No newspaper reports have been found yet indicating exactly when the monument was extended to 34 feet on top of South Mountain, but it is believed to be in the fall of 1827.

Hardy wrote the newspaper letter on behalf of those who built the monument. The foundation for the monument was laid down July 3.

"As it was raised in much haste, we cannot boast the regular accuracy of perfect beauty yet it possesses both solidity and durability, two important qualities - it has such strength as I think will preserve it for ages," he wrote.

The monument in the Washington Monument State Park stands on Monument Knob, originally called The Blue Rock, a 1,550-foot peak of South Mountain on the Frederick-Washington County line four miles east of Boonsboro.

John Frye, director of the Western Maryland Room, said he was quite surprised by the letter since many people believe the monument was built essentially in one day.

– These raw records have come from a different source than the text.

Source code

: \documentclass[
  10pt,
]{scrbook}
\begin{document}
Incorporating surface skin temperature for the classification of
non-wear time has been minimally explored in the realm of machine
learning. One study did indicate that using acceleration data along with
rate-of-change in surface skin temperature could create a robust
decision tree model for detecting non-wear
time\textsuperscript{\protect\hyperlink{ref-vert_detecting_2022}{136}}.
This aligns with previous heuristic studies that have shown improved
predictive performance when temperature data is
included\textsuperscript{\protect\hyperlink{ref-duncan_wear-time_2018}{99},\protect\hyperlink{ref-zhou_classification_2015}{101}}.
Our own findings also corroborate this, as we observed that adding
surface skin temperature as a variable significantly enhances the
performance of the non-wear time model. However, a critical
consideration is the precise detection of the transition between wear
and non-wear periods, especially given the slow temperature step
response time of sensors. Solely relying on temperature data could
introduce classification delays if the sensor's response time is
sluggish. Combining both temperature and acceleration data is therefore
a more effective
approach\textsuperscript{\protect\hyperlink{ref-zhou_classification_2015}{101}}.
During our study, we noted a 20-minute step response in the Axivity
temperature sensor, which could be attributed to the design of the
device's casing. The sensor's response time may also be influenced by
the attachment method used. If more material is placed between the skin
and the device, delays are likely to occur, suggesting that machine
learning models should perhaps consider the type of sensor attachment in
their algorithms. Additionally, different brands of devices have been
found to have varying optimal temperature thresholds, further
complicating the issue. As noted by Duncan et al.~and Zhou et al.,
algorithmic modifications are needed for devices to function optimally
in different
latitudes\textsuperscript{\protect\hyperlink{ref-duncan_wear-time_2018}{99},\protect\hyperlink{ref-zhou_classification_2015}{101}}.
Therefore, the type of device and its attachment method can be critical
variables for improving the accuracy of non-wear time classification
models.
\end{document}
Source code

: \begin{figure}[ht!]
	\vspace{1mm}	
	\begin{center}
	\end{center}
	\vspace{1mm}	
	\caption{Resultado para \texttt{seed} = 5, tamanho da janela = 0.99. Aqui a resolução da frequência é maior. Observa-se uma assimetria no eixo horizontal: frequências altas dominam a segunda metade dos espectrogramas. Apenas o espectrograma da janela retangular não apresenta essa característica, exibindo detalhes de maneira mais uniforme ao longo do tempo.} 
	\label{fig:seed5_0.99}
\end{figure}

However, it does not change the fact that the monument was the first one completed to honor George Washington, he said. Work on a Baltimore monument began earlier, in 1815, but was not finished until 1829.

The Boonsboro volunteers were serious about their work, Hardy wrote.

"Our thoughts and food were both highly spiced with the contemplation of our work, thereby needing no stimulants to excite an artificial appetite," he wrote.

Hardy described the workers: "Though a majority of the men were from that class of society who earn their bread by the sweat of their brow, yet I can safely, and do proudly say, that not one of them returned home intoxicated, so much superior was their desire to accomplish the work undertaken, than the love of self-gratification."

Hardy's account includes a slight criticism of some Frederick County residents.

"All (except a few accidental visitors from the adjoining county, who ate and drank, but stood aloof from the work) seemed influenced by a vigorous principle of emulation, that promised a speedy termination of that day's work."

About 500 volunteers originally built the monument without mortar and using stone found on the site. The monument had to be rebuilt in 1882 and 1935 after it fell into disrepair. The 1930 repair was done by the Civilian Conservation Corps and included mortar.